Exercise aim: Write out the entries below in full, exactly as given.
=== Begin Enclosure ===
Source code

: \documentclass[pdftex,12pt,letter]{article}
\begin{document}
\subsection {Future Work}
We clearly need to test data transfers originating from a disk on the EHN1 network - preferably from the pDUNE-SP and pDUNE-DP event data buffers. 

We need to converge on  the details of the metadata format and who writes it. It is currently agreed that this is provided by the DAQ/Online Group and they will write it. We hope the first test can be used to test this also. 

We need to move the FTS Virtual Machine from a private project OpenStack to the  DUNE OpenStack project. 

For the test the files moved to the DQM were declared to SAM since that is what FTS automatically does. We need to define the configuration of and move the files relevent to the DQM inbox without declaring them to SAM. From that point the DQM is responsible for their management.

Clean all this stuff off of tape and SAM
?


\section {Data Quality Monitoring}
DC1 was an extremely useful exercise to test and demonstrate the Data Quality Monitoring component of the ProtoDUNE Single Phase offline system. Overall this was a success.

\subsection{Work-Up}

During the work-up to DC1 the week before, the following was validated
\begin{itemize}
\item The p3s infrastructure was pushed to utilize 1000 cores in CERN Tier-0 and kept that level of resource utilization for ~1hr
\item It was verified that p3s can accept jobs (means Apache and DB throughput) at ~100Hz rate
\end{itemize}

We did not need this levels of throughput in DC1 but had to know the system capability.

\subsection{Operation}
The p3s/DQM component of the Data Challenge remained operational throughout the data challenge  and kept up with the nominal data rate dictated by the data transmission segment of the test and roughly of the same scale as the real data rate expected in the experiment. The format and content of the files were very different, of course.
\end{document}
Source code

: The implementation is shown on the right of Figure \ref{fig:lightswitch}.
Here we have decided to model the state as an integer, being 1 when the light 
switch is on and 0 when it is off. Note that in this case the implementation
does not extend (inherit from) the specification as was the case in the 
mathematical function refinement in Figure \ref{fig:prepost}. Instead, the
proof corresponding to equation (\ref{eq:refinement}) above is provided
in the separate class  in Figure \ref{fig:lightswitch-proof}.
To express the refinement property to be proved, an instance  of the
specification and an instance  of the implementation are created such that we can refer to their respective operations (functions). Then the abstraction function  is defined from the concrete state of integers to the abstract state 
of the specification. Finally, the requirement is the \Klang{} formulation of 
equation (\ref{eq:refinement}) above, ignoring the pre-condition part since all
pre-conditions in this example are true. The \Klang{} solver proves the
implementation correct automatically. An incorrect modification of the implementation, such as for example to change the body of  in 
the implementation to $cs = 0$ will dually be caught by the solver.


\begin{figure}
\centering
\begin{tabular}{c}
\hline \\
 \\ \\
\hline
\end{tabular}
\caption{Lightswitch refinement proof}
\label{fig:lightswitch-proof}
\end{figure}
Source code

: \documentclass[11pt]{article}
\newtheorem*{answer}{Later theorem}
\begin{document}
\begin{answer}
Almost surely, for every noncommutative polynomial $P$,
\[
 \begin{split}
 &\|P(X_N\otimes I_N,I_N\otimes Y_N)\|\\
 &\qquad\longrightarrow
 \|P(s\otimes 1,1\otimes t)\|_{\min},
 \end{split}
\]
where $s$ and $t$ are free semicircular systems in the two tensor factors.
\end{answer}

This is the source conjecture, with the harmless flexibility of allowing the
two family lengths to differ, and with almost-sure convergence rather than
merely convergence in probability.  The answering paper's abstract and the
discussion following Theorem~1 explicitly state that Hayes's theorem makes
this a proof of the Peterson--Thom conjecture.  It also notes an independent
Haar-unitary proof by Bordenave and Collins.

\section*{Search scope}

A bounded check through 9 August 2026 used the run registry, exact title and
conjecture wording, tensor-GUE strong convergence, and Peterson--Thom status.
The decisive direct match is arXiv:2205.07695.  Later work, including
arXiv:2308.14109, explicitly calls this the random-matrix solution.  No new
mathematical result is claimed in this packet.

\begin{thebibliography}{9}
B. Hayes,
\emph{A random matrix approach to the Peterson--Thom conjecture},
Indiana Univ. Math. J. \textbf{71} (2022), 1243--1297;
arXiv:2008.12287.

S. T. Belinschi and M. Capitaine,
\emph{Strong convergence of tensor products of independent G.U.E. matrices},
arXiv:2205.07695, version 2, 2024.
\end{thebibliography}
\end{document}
=== End Enclosure ===
Task output:
Source code

: \documentclass[pdftex,12pt,letter]{article}
\begin{document}
\subsection {Future Work}
We clearly need to test data transfers originating from a disk on the EHN1 network - preferably from the pDUNE-SP and pDUNE-DP event data buffers. 

We need to converge on  the details of the metadata format and who writes it. It is currently agreed that this is provided by the DAQ/Online Group and they will write it. We hope the first test can be used to test this also. 

We need to move the FTS Virtual Machine from a private project OpenStack to the  DUNE OpenStack project. 

For the test the files moved to the DQM were declared to SAM since that is what FTS automatically does. We need to define the configuration of and move the files relevent to the DQM inbox without declaring them to SAM. From that point the DQM is responsible for their management.

Clean all this stuff off of tape and SAM
?


\section {Data Quality Monitoring}
DC1 was an extremely useful exercise to test and demonstrate the Data Quality Monitoring component of the ProtoDUNE Single Phase offline system. Overall this was a success.

\subsection{Work-Up}

During the work-up to DC1 the week before, the following was validated
\begin{itemize}
\item The p3s infrastructure was pushed to utilize 1000 cores in CERN Tier-0 and kept that level of resource utilization for ~1hr
\item It was verified that p3s can accept jobs (means Apache and DB throughput) at ~100Hz rate
\end{itemize}

We did not need this levels of throughput in DC1 but had to know the system capability.

\subsection{Operation}
The p3s/DQM component of the Data Challenge remained operational throughout the data challenge  and kept up with the nominal data rate dictated by the data transmission segment of the test and roughly of the same scale as the real data rate expected in the experiment. The format and content of the files were very different, of course.
\end{document}
Source code

: The implementation is shown on the right of Figure \ref{fig:lightswitch}.
Here we have decided to model the state as an integer, being 1 when the light 
switch is on and 0 when it is off. Note that in this case the implementation
does not extend (inherit from) the specification as was the case in the 
mathematical function refinement in Figure \ref{fig:prepost}. Instead, the
proof corresponding to equation (\ref{eq:refinement}) above is provided
in the separate class  in Figure \ref{fig:lightswitch-proof}.
To express the refinement property to be proved, an instance  of the
specification and an instance  of the implementation are created such that we can refer to their respective operations (functions). Then the abstraction function  is defined from the concrete state of integers to the abstract state 
of the specification. Finally, the requirement is the \Klang{} formulation of 
equation (\ref{eq:refinement}) above, ignoring the pre-condition part since all
pre-conditions in this example are true. The \Klang{} solver proves the
implementation correct automatically. An incorrect modification of the implementation, such as for example to change the body of  in 
the implementation to $cs = 0$ will dually be caught by the solver.


\begin{figure}
\centering
\begin{tabular}{c}
\hline \\
 \\ \\
\hline
\end{tabular}
\caption{Lightswitch refinement proof}
\label{fig:lightswitch-proof}
\end{figure}
Source code

: \documentclass[11pt]{article}
\newtheorem*{answer}{Later theorem}
\begin{document}
\begin{answer}
Almost surely, for every noncommutative polynomial $P$,
\[
 \begin{split}
 &\|P(X_N\otimes I_N,I_N\otimes Y_N)\|\\
 &\qquad\longrightarrow
 \|P(s\otimes 1,1\otimes t)\|_{\min},
 \end{split}
\]
where $s$ and $t$ are free semicircular systems in the two tensor factors.
\end{answer}

This is the source conjecture, with the harmless flexibility of allowing the
two family lengths to differ, and with almost-sure convergence rather than
merely convergence in probability.  The answering paper's abstract and the
discussion following Theorem~1 explicitly state that Hayes's theorem makes
this a proof of the Peterson--Thom conjecture.  It also notes an independent
Haar-unitary proof by Bordenave and Collins.

\section*{Search scope}

A bounded check through 9 August 2026 used the run registry, exact title and
conjecture wording, tensor-GUE strong convergence, and Peterson--Thom status.
The decisive direct match is arXiv:2205.07695.  Later work, including
arXiv:2308.14109, explicitly calls this the random-matrix solution.  No new
mathematical result is claimed in this packet.

\begin{thebibliography}{9}
B. Hayes,
\emph{A random matrix approach to the Peterson--Thom conjecture},
Indiana Univ. Math. J. \textbf{71} (2022), 1243--1297;
arXiv:2008.12287.

S. T. Belinschi and M. Capitaine,
\emph{Strong convergence of tensor products of independent G.U.E. matrices},
arXiv:2205.07695, version 2, 2024.
\end{thebibliography}
\end{document}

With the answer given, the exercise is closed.